:: Instructions for the task ::
Each line that includes the word "decimal" should be copied from the records.

:: Information supplied ::
____________
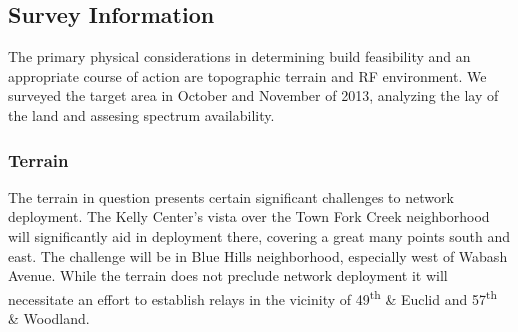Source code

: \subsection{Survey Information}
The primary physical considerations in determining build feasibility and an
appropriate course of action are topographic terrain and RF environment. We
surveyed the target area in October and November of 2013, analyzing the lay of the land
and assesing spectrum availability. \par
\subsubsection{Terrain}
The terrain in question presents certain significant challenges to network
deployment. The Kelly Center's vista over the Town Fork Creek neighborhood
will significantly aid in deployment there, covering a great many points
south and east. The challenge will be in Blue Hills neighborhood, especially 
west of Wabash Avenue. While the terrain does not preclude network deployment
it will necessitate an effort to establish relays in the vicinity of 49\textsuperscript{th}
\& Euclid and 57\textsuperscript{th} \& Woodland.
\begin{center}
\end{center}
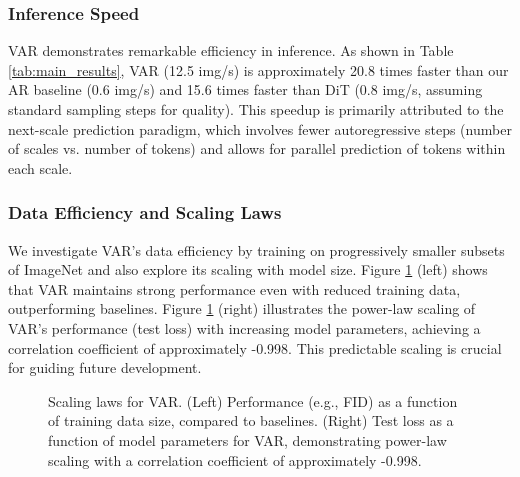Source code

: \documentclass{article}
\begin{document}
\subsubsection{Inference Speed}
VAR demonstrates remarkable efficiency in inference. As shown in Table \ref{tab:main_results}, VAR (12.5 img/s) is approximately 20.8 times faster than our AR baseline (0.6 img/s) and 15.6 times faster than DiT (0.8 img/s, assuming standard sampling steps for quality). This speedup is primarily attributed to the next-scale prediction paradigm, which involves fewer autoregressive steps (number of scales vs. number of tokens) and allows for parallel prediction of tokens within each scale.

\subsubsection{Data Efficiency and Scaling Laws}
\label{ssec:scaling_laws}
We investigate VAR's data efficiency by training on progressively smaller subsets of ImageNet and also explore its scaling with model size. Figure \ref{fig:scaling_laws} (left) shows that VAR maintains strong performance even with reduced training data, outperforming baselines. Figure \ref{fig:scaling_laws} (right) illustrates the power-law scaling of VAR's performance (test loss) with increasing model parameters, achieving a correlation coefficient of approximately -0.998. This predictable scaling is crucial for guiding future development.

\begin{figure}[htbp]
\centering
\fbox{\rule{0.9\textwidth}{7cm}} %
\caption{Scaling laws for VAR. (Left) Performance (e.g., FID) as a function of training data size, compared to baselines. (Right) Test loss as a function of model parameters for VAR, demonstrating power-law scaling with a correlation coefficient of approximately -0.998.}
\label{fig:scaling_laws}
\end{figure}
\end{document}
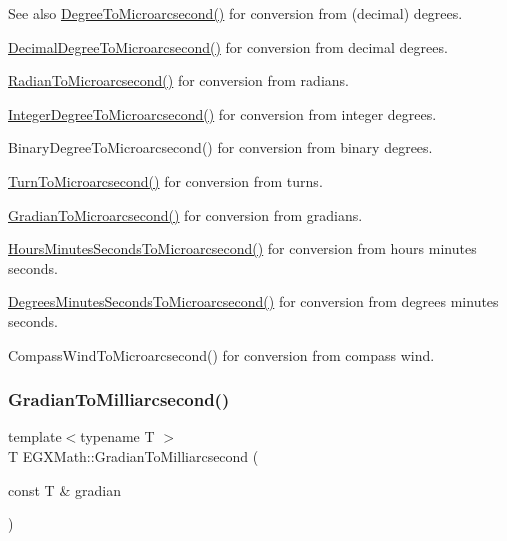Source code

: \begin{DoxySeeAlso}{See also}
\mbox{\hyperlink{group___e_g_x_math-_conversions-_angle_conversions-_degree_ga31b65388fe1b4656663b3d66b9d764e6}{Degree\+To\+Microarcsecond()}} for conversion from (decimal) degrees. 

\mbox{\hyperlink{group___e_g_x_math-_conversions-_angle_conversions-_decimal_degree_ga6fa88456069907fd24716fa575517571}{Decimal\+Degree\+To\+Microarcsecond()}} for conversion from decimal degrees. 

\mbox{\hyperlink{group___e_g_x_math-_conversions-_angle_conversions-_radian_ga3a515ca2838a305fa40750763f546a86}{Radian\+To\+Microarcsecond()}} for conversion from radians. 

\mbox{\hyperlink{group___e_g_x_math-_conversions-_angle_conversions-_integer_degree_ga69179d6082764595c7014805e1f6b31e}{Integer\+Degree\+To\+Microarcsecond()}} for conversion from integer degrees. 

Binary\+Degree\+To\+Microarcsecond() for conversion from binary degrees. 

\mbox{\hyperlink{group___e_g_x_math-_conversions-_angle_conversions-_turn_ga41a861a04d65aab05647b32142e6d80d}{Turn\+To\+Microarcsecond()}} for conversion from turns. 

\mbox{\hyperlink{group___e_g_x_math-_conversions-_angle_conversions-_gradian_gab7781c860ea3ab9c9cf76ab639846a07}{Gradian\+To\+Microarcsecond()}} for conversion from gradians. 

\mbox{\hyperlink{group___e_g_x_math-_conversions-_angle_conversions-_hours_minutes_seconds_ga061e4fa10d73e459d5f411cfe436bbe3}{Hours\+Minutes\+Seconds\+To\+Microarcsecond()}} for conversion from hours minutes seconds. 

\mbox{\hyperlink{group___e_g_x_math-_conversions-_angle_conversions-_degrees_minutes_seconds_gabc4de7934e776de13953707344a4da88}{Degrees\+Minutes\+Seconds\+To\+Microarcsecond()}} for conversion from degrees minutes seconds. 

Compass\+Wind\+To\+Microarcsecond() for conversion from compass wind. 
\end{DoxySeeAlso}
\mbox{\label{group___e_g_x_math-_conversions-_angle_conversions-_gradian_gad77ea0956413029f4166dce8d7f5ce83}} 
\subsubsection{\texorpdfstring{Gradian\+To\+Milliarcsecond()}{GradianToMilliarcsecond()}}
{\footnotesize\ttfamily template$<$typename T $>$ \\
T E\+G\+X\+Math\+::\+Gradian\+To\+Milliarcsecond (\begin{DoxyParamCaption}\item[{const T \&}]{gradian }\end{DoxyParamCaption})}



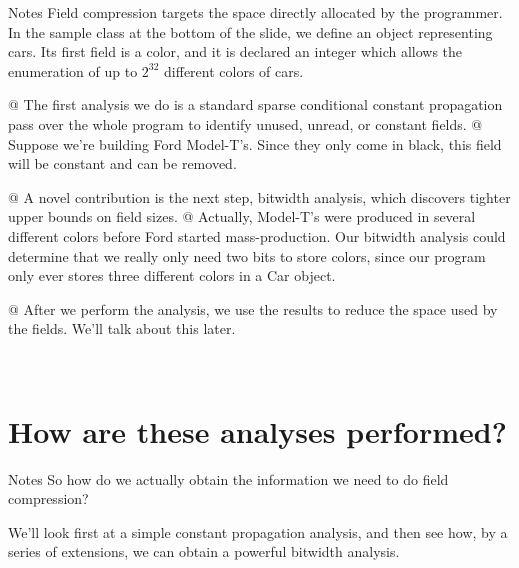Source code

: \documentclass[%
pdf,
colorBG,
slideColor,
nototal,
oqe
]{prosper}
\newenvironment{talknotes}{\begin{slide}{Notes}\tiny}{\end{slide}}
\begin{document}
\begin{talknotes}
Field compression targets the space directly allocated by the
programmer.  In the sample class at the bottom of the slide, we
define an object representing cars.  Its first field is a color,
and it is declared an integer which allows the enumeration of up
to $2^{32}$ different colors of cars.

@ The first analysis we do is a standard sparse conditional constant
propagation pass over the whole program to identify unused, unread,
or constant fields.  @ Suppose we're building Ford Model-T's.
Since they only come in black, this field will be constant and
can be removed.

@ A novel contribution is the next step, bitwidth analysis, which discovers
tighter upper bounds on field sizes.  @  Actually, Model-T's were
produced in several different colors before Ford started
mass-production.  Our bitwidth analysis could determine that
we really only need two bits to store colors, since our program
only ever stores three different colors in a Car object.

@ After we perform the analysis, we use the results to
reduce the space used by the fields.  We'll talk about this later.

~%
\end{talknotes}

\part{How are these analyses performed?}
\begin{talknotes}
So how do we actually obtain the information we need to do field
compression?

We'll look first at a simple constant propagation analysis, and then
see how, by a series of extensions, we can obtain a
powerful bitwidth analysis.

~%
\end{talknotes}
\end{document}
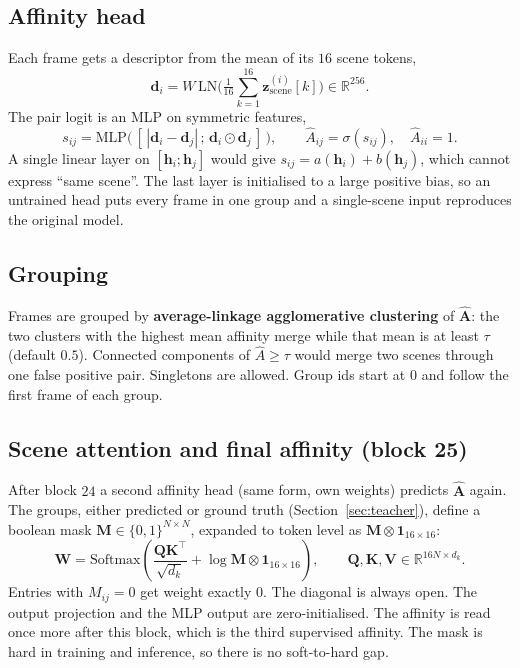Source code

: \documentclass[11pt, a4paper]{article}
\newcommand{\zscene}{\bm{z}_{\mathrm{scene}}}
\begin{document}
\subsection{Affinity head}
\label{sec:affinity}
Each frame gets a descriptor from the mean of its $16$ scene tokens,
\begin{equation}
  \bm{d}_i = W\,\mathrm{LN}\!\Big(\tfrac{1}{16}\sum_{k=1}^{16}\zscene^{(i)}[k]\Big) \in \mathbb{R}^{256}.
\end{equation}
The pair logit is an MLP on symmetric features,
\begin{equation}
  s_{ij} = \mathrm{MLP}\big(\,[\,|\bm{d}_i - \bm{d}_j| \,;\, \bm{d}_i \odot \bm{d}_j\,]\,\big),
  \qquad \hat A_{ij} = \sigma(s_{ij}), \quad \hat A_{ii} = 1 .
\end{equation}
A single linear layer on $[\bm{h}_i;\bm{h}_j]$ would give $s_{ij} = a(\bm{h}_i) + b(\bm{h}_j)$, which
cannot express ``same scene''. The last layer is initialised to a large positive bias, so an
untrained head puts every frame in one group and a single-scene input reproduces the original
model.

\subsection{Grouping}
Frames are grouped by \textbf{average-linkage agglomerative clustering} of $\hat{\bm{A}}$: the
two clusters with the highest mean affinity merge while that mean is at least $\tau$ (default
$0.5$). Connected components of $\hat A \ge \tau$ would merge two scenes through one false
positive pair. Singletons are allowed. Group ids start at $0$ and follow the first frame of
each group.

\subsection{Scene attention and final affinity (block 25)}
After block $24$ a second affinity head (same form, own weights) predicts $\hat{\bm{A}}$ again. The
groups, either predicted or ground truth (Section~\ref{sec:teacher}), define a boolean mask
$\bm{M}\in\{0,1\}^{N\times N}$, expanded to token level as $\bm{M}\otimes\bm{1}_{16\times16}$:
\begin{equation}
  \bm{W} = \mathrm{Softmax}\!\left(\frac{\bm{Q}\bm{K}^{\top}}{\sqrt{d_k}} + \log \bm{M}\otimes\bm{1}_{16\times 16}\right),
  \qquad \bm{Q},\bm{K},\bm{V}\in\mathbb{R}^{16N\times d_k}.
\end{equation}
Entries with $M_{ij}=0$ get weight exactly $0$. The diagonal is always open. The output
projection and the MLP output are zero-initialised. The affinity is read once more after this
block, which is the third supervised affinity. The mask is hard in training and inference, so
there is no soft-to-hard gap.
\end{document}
____________
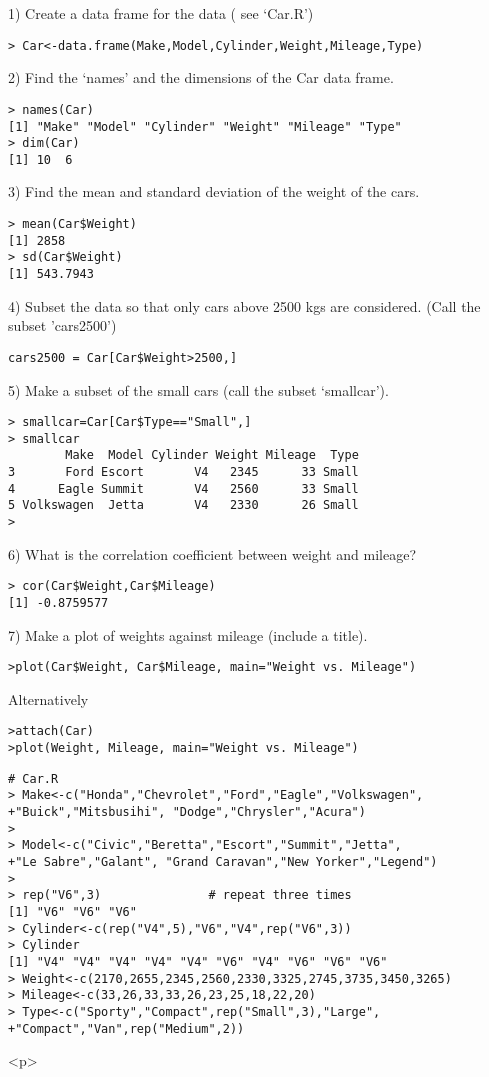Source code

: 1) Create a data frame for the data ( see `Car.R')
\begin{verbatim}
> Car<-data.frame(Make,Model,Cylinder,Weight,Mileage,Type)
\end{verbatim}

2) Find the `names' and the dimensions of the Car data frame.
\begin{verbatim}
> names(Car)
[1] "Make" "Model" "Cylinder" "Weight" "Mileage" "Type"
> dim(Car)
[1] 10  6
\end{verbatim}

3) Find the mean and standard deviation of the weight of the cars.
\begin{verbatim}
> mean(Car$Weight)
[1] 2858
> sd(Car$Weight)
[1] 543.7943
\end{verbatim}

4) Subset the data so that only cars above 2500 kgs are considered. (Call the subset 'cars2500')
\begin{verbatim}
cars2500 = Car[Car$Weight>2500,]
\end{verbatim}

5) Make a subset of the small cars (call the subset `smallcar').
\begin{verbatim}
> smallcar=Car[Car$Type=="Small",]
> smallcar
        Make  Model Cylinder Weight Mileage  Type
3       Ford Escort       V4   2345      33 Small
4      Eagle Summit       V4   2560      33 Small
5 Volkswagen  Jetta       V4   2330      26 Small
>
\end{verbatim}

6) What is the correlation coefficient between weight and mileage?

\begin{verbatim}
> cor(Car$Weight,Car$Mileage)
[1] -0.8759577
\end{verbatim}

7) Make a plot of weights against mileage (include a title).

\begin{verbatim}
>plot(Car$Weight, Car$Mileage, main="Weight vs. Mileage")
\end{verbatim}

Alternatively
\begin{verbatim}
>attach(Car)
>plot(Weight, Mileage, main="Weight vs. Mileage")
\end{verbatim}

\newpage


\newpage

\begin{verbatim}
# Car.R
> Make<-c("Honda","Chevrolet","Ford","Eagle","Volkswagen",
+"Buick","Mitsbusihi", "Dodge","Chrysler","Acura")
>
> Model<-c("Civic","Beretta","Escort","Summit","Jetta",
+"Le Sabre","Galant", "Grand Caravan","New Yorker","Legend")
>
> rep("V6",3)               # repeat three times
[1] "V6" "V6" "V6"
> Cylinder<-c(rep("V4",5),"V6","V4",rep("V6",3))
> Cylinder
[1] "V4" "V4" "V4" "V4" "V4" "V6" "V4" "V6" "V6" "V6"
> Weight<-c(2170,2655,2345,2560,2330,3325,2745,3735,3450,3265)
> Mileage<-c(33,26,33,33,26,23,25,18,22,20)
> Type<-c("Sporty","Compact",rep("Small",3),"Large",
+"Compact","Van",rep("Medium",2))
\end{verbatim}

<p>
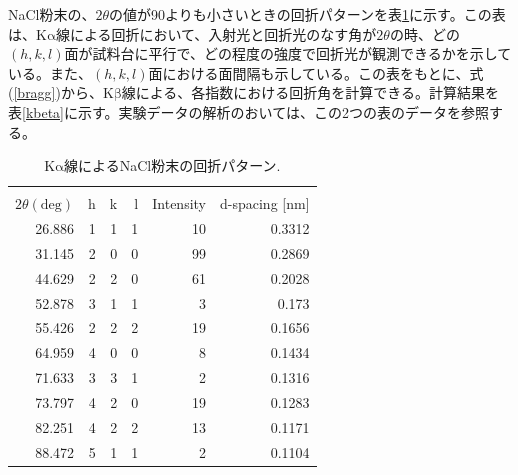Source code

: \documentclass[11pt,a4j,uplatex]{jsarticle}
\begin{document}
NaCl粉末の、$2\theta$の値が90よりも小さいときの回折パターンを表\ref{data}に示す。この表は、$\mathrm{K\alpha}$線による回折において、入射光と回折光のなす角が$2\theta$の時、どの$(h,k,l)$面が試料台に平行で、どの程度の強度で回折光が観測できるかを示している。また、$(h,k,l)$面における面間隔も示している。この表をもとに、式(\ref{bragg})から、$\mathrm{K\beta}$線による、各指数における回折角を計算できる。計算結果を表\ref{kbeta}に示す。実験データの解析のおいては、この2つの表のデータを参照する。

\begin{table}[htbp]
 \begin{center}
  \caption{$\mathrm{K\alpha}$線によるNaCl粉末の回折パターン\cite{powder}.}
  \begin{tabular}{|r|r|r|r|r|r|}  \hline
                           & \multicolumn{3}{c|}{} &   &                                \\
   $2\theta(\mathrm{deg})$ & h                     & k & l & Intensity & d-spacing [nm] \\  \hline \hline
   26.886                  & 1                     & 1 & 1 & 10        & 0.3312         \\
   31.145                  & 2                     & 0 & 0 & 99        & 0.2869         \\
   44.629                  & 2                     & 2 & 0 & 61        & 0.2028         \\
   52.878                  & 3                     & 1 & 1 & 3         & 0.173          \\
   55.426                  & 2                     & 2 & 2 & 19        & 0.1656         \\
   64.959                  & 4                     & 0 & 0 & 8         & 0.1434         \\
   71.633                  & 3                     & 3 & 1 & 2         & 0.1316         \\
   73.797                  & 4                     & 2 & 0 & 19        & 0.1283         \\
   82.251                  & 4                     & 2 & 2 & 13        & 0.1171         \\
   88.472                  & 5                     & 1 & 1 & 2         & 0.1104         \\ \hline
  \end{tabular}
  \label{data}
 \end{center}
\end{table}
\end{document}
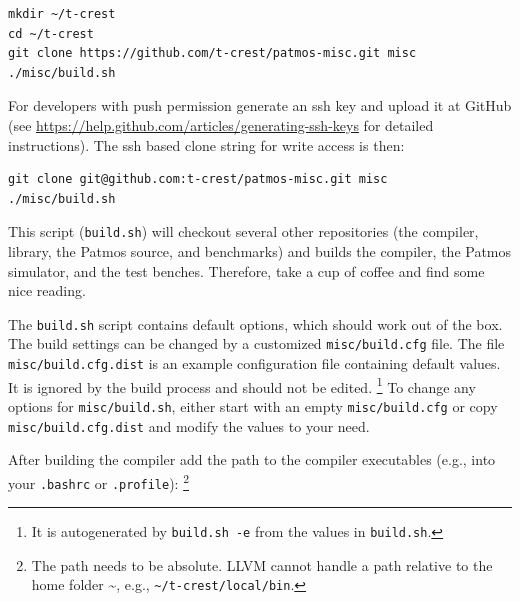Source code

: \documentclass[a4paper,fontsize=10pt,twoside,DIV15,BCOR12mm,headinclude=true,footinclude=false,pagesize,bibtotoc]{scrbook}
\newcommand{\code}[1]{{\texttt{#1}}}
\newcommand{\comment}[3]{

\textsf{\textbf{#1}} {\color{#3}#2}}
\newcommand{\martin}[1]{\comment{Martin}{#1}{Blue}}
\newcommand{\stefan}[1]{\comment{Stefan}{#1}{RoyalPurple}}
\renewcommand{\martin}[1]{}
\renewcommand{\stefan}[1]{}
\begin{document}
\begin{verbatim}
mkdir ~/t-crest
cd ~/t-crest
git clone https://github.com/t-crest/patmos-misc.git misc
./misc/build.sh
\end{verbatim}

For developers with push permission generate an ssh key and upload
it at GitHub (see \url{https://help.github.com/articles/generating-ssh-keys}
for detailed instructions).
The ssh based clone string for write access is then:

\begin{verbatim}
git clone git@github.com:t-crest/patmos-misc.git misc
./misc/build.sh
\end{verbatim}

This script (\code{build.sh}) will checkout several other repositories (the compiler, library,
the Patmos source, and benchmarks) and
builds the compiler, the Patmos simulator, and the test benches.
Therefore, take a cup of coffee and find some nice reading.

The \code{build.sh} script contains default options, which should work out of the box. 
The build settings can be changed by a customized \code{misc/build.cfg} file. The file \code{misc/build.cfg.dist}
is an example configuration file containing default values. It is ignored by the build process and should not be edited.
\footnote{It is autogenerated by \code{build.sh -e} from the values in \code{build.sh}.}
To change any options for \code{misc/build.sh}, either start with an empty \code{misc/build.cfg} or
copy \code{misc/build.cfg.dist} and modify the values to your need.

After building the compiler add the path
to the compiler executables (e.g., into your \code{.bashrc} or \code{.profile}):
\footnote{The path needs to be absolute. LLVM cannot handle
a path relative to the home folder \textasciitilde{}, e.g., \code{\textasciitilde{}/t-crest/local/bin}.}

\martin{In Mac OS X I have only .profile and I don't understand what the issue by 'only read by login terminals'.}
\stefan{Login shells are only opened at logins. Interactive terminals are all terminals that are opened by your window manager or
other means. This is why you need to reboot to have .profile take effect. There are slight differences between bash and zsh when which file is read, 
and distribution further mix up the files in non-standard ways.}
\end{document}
____________
:: Exercise answer ::
\mbox{\hyperlink{group___e_g_x_math-_conversions-_angle_conversions-_degree_ga31b65388fe1b4656663b3d66b9d764e6}{Degree\+To\+Microarcsecond()}} for conversion from (decimal) degrees. 
\mbox{\hyperlink{group___e_g_x_math-_conversions-_angle_conversions-_decimal_degree_ga6fa88456069907fd24716fa575517571}{Decimal\+Degree\+To\+Microarcsecond()}} for conversion from decimal degrees. 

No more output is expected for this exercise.